Schroder ISF* Global Disruption

Harness the power of disruptive growth

Our approach

Disruption is ubiquitous. It transforms the way we live, displaces existing markets, and pioneers new creations we didn’t even know we needed.

Today, disruptive forces are manifesting themselves faster than ever due to technological advancements, creating a rich and fast-growing universe of transformational companies with growth potential that has yet to be recognised.

By spotting early the companies that drive, enable or adapt to change, you can capitalise on these opportunities to build a portfolio at the forefront of a fast-changing world.


Schroder ISF Global Disruption

A finely-tuned, global equity fund targeting long-term capital growth by investing in innovative companies that are changing the industries in which they operate or adapting to the change.

Disruption is everywhere and therefore so are the investment opportunities. We invest wherever we see the best opportunities, whether it’s defined by sector, country or market cap.

Meet the manager


Alex Tedder
Head of Global and Thematic Equities

“We feel very strongly that now is the time to be thinking differently about allocating assets perhaps away from traditional equity benchmarks towards uncorrelated long-term themes. Disruption is a fact of life in business and our daily lives – it drives innovation, which in turn creates more disruption. By focussing on disruptive growth, we think we can add a lot of value for investors over time.”

Alex Tedder

Head of Global and Thematic Equities

Risk considerations

*Schroder International Selection Fund is referred to as Schroder ISF.

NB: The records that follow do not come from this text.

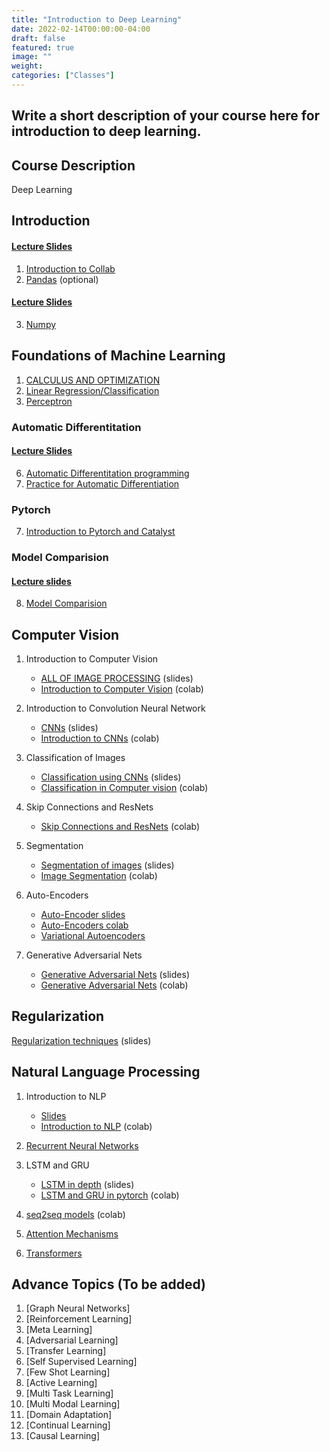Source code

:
 ```yaml
---
title: "Introduction to Deep Learning"
date: 2022-02-14T00:00:00-04:00
draft: false
featured: true
image: ""
weight: 
categories: ["Classes"]
---
```


## Write a short description of your course here for introduction to deep learning.

## Course Description
Deep Learning 

## Introduction
#### [Lecture Slides](https://splis.gsucreate.org/reveal.js/intro2dl_01_intro.html)
1. [Introduction to Collab](https://colab.research.google.com/drive/1AAlZiQ5GTnyvAQ84GdB5nO5avd43XDlX?usp=sharing)
2. [Pandas](https://colab.research.google.com/drive/1f7GtIIorDNnQ5IGZBUWw7_4k1o8nJITk?usp=sharing) (optional)
#### [Lecture Slides](https://splis.gsucreate.org/reveal.js/intro2dl_02_LA.html)
3. [Numpy](https://colab.research.google.com/drive/1f7GtIIorDNnQ5IGZBUWw7_4k1o8nJITk?usp=sharing)

## Foundations of Machine Learning
 1. [CALCULUS AND OPTIMIZATION](https://splis.gsucreate.org/reveal.js/intro2dl_03_optimization.html) 
2. [Linear
   Regression/Classification](https://splis.gsucreate.org/reveal.js/intro2dl_04_regression.html)
3. [Perceptron](https://splis.gsucreate.org/reveal.js/intro2dl_05_linear_classifiers.html) 
### Automatic Differentitation
#### [Lecture Slides](https://splis.gsucreate.org/reveal.js/intro2dl_06_differentiable_programming.html)
6. [Automatic Differentitation programming](https://colab.research.google.com/drive/1ZMOXP-FSiO_naXLjeXMeZVyOSabeWP3t?usp=sharing)
7. [Practice for Automatic Differentiation](https://splis.gsucreate.org/reveal.js/intro2dl_07_practice_of_AD.html)
### Pytorch 
7. [Introduction to Pytorch and Catalyst](https://colab.research.google.com/drive/1KxP4m1F_kXTkSUs-yIqO5Tifq0S39xRr?usp=sharing)
### Model Comparision
#### [Lecture slides](https://splis.gsucreate.org/reveal.js/intro2dl_08_model_comparison.html)
8. [Model Comparision](https://colab.research.google.com/drive/1DE1g5kXFajc957C6E3DkR9GKoJCcmU43?usp=sharing)
## Computer Vision
1. Introduction to Computer Vision
   - [ALL OF IMAGE PROCESSING](https://splis.gsucreate.org/reveal.js/intro2dl_09_image_processing.html) (slides)
   - [Introduction to Computer Vision](https://colab.research.google.com/drive/1_7wxwVgpT4_anANERdxBxYeW_ElfYGhR?usp=sharing) (colab)
2. Introduction to Convolution Neural Network
   - [CNNs](https://splis.gsucreate.org/reveal.js/intro2dl_10_cnns.html) (slides)
   - [Introduction to CNNs](https://colab.research.google.com/drive/18jvTW_gUj0H7QLscLBI8ZdWGfbwPmNcO?usp=sharing#scrollTo=-iBJO-NMQq8J) (colab)
3. Classification of Images
   - [Classification using CNNs](https://splis.gsucreate.org/reveal.js/intro2dl_11_classifiers_CV.html) (slides)
   - [Classification in Computer vision](https://www.kaggle.com/mrinalmathur/intro-to-deep-learning-classification-problem/edit) (colab)
4. Skip Connections and ResNets
   - [Skip Connections and ResNets](https://colab.research.google.com/drive/1gLbkbe7LHo9TLLln3cBmw3LlrYXflBBt?usp=sharing) (colab)

5. Segmentation
   - [Segmentation of images](https://splis.gsucreate.org/reveal.js/intro2dl_12_semantic_segmentation.html) (slides)
   - [Image Segmentation](https://colab.research.google.com/drive/1C-o10UvI1U-dVBzs09yA7t88vFe0aWvi?usp=sharing) (colab)

6. Auto-Encoders
   - [Auto-Encoder slides](https://splis.gsucreate.org/reveal.js/intro2dl_13_autoencoder.html)
   - [Auto-Encoders colab](https://colab.research.google.com/drive/1KvweHT2acPthAQeT2NCtAfg68xggRUXy?usp=sharing)
   - [Variational Autoencoders](https://colab.research.google.com/drive/1579LBxrzxfvIkn9lqiJJaMvVDPInsLEp?usp=sharing)

8. Generative Adversarial Nets
   - [Generative Adversarial Nets](https://splis.gsucreate.org/reveal.js/intro2dl_14_GANs.html) (slides)
   - [Generative Adversarial Nets](https://colab.research.google.com/drive/1iZ49R_ladQWZeA9nxT14wv8OxIv-vaX6?usp=sharing) (colab)

## Regularization 
[Regularization techniques](https://splis.gsucreate.org/reveal.js/intro2dl_15_regularization.html) (slides)
## Natural Language Processing

1. Introduction to NLP
   - [Slides](https://splis.gsucreate.org/reveal.js/intro2dl_16_introNLP.html)
   - [Introduction to NLP](https://colab.research.google.com/drive/11uFQxLDOuaOteJQMuUrBsVSk0uJLsGuE?usp=sharing) (colab)
2. [Recurrent Neural Networks](https://colab.research.google.com/drive/1OYwrVYJhSvrPYFt51_w62G8MuGDe-GDr?usp=sharing)
3. LSTM and GRU
   - [LSTM in depth](https://splis.gsucreate.org/reveal.js/intro2dl_18_LSTM.html) (slides)
   - [LSTM and GRU in pytorch](https://colab.research.google.com/drive/1dIR08NwmpebnPkw7gmkOpbf8BVJhiy7J?usp=sharing) (colab)
   
4. [seq2seq models](https://colab.research.google.com/drive/1LKOh5Tf5v--2j-ANLADnM_29LpiR0gZB?usp=sharing#scrollTo=hxGjrP6hWeB9) (colab)
5. [Attention Mechanisms](https://colab.research.google.com/drive/1LKOh5Tf5v--2j-ANLADnM_29LpiR0gZB?usp=sharing)
6. [Transformers](https://colab.research.google.com/drive/1rtrtxNVY5YoMNI5md2tjkqsBQE9WFCaa?usp=sharing)
## Advance Topics (To be added)
1. [Graph Neural Networks]
2. [Reinforcement Learning]
3. [Meta Learning] 
4. [Adversarial Learning] 
5. [Transfer Learning]
6. [Self Supervised Learning]
7. [Few Shot Learning]
8. [Active Learning]
9. [Multi Task Learning]
10. [Multi Modal Learning]
11. [Domain Adaptation]
12. [Continual Learning]
13. [Causal Learning]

  • Counterparty risk: The fund may have contractual agreements with counterparties. If a counterparty is unable to fulfil their obligations, the sum that they owe to the fund may be lost in part or in whole.
  • Currency risk: The hedging of the share class may not be fully effective and residual currency exposure may remain. The cost associated with hedging may impact performance and potential gains may be more limited than for unhedged share classes.
  • Derivatives risk – efficient portfolio management: Derivatives may be used to manage the portfolio efficiently. A derivative may not perform as expected, may create losses greater than the cost of the derivative and may result in losses to the fund.
  • IBOR risk: The transition of the financial markets away from the use of interbank offered rates (IBORs) to alternative reference rates may impact the valuation of certain holdings and disrupt liquidity in certain instruments. This may impact the investment performance of the fund.
  • Liquidity risk: In difficult market conditions, the fund may not be able to sell a security for full value or at all. This could affect performance and could cause the fund to defer or suspend redemptions of its shares.
  • Market risk: The value of investments can go up and down and an investor may not get back the amount initially invested.
  • Operational risk: Operational processes, including those related to the safekeeping of assets, may fail. This may result in losses to the fund.
  • Performance risk: Investment objectives express an intended result but there is no guarantee that such a result will be achieved. Depending on market conditions and the macro economic environment, investment objectives may become more difficult to achieve.

Important information:

For professional investors and advisers only. The material is not suitable for retail clients. We define "Professional Investors" as those who have the appropriate expertise and knowledge e.g. asset managers, distributors and financial intermediaries

This information is a marketing communication. This information is not an offer, solicitation or recommendation to buy or sell any financial instrument or to adopt any investment strategy. Information herein is believed to be reliable but we do not warrant its completeness or accuracy. Schroders has expressed its own views and opinions in this document and these may change. The value of investments and the income from them may go down as well as up and investors may not get back the amounts originally invested. Exchange rate changes may cause the value of any overseas investments to rise or fall. Past Performance is not a guide to future performance and may not be repeated. This document does not constitute an offer to anyone, or a solicitation by anyone, to subscribe for shares of Schroder International Selection Fund (the “Company”). Nothing in this document should be construed as advice and is therefore not a recommendation to buy or sell shares.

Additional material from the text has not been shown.